On 30-4-1940 there was a sale in court auction of suit item in favour of defendant 1, the brother of defendant 2 and the decree-Holder in S. C. No. 99 of 1939. On 20-9-1940 final decree was passed in the partition suit in I. A. No. 578 of 1940 and plaintiffs were allotted lots A and C and the defendant, therein, the father, was allotted lot B. S. No. 28/12 is included in the C lot. On 19-11-1940 Sitaramaswami was dead. On 13-12-1940 the plaintiffs, sons of Sitaramaswami, took possession through Court of lots A and C. It is seen from Ex. D-3 that the sons of Sitaramaswami the plaintiffs, have been impleaded as his legal representatives. On 9-2-1941 defendant 1 obtained delivery of possession of the suit Item as he was the court auction purchaser. The plaintiffs sons reciting that they had been impleaded as legal representatives of their deceased father filed E. A. No. 289 of 1941 against the court auction purchaser for redelivery. On 6-9-1941 the petition, was dismissed as not pressed. No suit was filed within one year thereafter. In 1946 the present suit had been filed, for the reliefs mentioned above.
3. Three points which fall for determination are viz., whether the sons' suit must fail unless they can establish that the debt for which the decree was passed was for an immoral purpose as they have to do in a suit to set aside a money decree and secondly whether the suit is maintainable at all by reason of O. 21, B. 103, C. P. C., and thirdly whether the decree-holder in S. O. No. 99 of 1939 was bound to institute a separate suit against the sons of Sitaramaswami in order-to make the joint family properties in their hands liable for the decree debt.

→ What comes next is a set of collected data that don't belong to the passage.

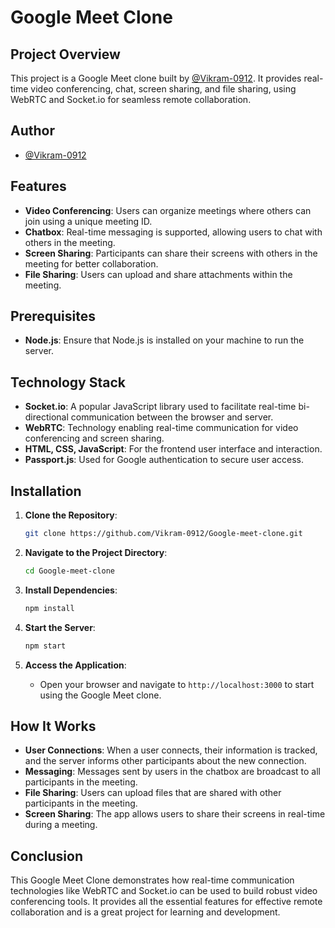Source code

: 
# Google Meet Clone

## Project Overview

This project is a Google Meet clone built by [@Vikram-0912](https://github.com/Vikram-0912). It provides real-time video conferencing, chat, screen sharing, and file sharing, using WebRTC and Socket.io for seamless remote collaboration.

## Author

- [@Vikram-0912](https://github.com/Vikram-0912)

## Features

- **Video Conferencing**: Users can organize meetings where others can join using a unique meeting ID.
- **Chatbox**: Real-time messaging is supported, allowing users to chat with others in the meeting.
- **Screen Sharing**: Participants can share their screens with others in the meeting for better collaboration.
- **File Sharing**: Users can upload and share attachments within the meeting.

## Prerequisites

- **Node.js**: Ensure that Node.js is installed on your machine to run the server.

## Technology Stack

- **Socket.io**: A popular JavaScript library used to facilitate real-time bi-directional communication between the browser and server.
- **WebRTC**: Technology enabling real-time communication for video conferencing and screen sharing.
- **HTML, CSS, JavaScript**: For the frontend user interface and interaction.
- **Passport.js**: Used for Google authentication to secure user access.

## Installation

1. **Clone the Repository**:
    ```bash
    git clone https://github.com/Vikram-0912/Google-meet-clone.git
    ```

2. **Navigate to the Project Directory**:
    ```bash
    cd Google-meet-clone
    ```

3. **Install Dependencies**:
    ```bash
    npm install
    ```

4. **Start the Server**:
    ```bash
    npm start
    ```

5. **Access the Application**:
    - Open your browser and navigate to `http://localhost:3000` to start using the Google Meet clone.

## How It Works

- **User Connections**: When a user connects, their information is tracked, and the server informs other participants about the new connection.
- **Messaging**: Messages sent by users in the chatbox are broadcast to all participants in the meeting.
- **File Sharing**: Users can upload files that are shared with other participants in the meeting.
- **Screen Sharing**: The app allows users to share their screens in real-time during a meeting.

## Conclusion

This Google Meet Clone demonstrates how real-time communication technologies like WebRTC and Socket.io can be used to build robust video conferencing tools. It provides all the essential features for effective remote collaboration and is a great project for learning and development.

4. Point 1: The plaintiffs' suit for partition O. S. No. 102 Of 1939 was filed on 26-4-1939 and it was decreed only on 22-4-1940. A suit by a minor for partition if it ends in a decree its effect is to create a division of status from the date of the plaint, even though only a preliminary decree has been passed. But the mere filing of the suit by a minor does not effect severance of his interest from the joint family, even though the suit has been filed both by the father and his minor son for partition against the other coparceners, because where a suit has been instituted for partition on behalf of a minor, what the Court has to find is whether the partition is for the benefit of the minor and if it is satisfied that a decree for partition is in the minor's interest, the Court's duty is to grant a decree. But if the Court finds that the partition will not be beneficial to his interest or there is nothing like malversation or hostility on the part of the manager to show that it will be for his benefit, the Court ought not to decree the suit. That is why it has been laid down that a minor's suit for partition does not abafe if he dies before the Court has found that the partition is for his benefit and it is open to his legal representative to proceed with the trial and obtain a decree on his showing that when the partition suit was instituted it was lor the benefit of the minor.

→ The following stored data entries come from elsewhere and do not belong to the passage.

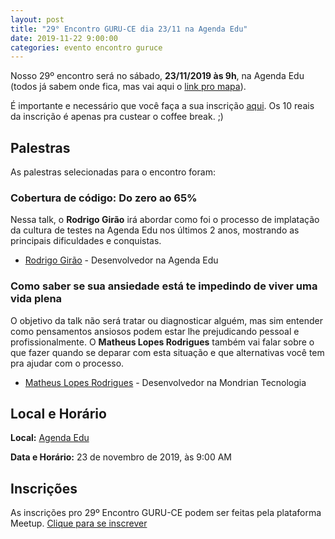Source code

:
 ```yaml
---
layout: post
title: "29° Encontro GURU-CE dia 23/11 na Agenda Edu"
date: 2019-11-22 9:00:00
categories: evento encontro guruce
---
```


Nosso 29º encontro será no sábado, **23/11/2019 às 9h**, na Agenda Edu (todos já sabem onde fica, mas vai aqui o [link pro mapa](https://goo.gl/maps/4DiFpDY6jkA2)).

É importante e necessário que você faça a sua inscrição [aqui](https://www.meetup.com/pt-BR/Guru-CE/events/266555533/). Os 10 reais da inscrição é apenas pra custear o coffee break. ;)

## Palestras

As palestras selecionadas para o encontro foram:

### Cobertura de código: Do zero ao 65%

Nessa talk, o **Rodrigo Girão** irá abordar como foi o processo de implatação da cultura de testes na Agenda Edu nos últimos 2 anos, mostrando as principais dificuldades e conquistas.

- [Rodrigo Girão](https://github.com/rodrigogirao) - Desenvolvedor na Agenda Edu

### Como saber se sua ansiedade está te impedindo de viver uma vida plena

O objetivo da talk não será tratar ou diagnosticar alguém, mas sim entender como pensamentos ansiosos podem estar lhe prejudicando pessoal e profissionalmente. O **Matheus Lopes Rodrigues** também vai falar sobre o que fazer quando se deparar com esta situação e que alternativas você tem pra ajudar com o processo.

- [Matheus Lopes Rodrigues](https://github.com/matheuslopesz) - Desenvolvedor na Mondrian Tecnologia

## Local e Horário

**Local:**
[Agenda Edu](https://www.meetup.com/pt-BR/Guru-CE/events/266555533/)

**Data e Horário:**
23 de novembro de 2019, às 9:00 AM

## Inscrições

As inscrições pro 29º Encontro GURU-CE podem ser feitas pela plataforma Meetup. [Clique para se inscrever](https://www.meetup.com/pt-BR/Guru-CE/events/266555533/)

The Full Bench decision in -- 'Rangasayi v. Nagaratnamma', AIR 1933 Mad 890 (A), embodying these principles has been analysed in -- 'Rama-rao v. Venkata Subbayya' : AIR1937Mad274 . as follows: 'The 'ratio decidendi' of the Full Bench on the other hand is intelligible; the exercise of the option by the guardian does effect a severance but the severance so to speak remains in a State of suspended animation till the Court ratifies the act; the Court takes upon itself the task of deciding that which the minor if he were an adult would have done himself, namely, whether it is beneficial or not to become separate, It is not a fresh expression of volition by the Court; the volition was already expressed by (he guardian on behalf of the minor; the Court puts the seal of approval oh it on behalf of the minor and for him. Before 22-4-1940, that is on 17-8-1939 the suit S. C. No. 99 of 1939 was decreed against Sitaramaswami. On 20-11-1939 in execution of that decree the suit item was attached. Therefore, in spite of the institution of the partition suit, on that date Sitaramaswami had a disposing power over the item attached and therefore the attachment was quite valid under S- 60(1), C. P. C. Secondly on 30-4-1940 there was the sale in court auction to defendant 2 in pursuance of the attachment effected on 20-11-1939, The plaintiffs have got the suit item only subsequently on 20-9-1940 as per the final decree and on that date the suit property had validly passed out of the family,
5. If so what are the sons' rights after sale? Where the father has contracted a debt for is own personal benefit, the creditor may obtain a money decree against the father alone, and may enforce the decree by attachment and sale of the entire coparcenary property including the sons' interest therein. The sons, though not parties to the suit, are bound by the sale by reason of their pious duty to pay their father's debt, and they cannot recover their share of the property unless they prove (and the burden lies upon then to prove) that the debt was contracted ay the father for an immoral or illegal purpose. This rests on the theory that as the father can effect a sale without suit of the entire joint family property including his sons' interest therein in favour of the creditor for the payment of an antecedent debt, so the creditor may legally procure a sale of it by suit: -- 'Nanomi Babausin v. Modhun Mohun', 13 Cal 21 (PC) (C), -- 'Ramasamayyan v. Virasami Iyer', 21 Mad 223 (D), -- 'Kunhali v. Kesava', 11 Mad 64 (E). The fundamental principle is that where joint family property is sold in execution of a decree though obtained against the father alone, and for a debt contracted by him for his own personal benefit, the sons cannot claim to recover their share of the property unless they show that the debt was contracted by the father to the knowledge of the lender for an immoral or illegal purpose and that the purchaser had notice that it was so contracted: -- 'Satnarain v. Beharilal' , 'Minakshi Naidu v. Immudi', 12 Mad 142 (PC) (G), -- 'Suraj Bunsi Kcer v. Sheo Pershad Singh', 5 Cal 148 (PC) (H), -- 'Bhagbut Pershad Singh v. Mt. Girija Koer', 15 Cal 717 (PC) (I), -- 'Jahan Singh v. Harbat Singh' : AIR1935All247 and -- 'Krishnaji Lakshman v. Vithal Ravji', 12 Bom 625 (K).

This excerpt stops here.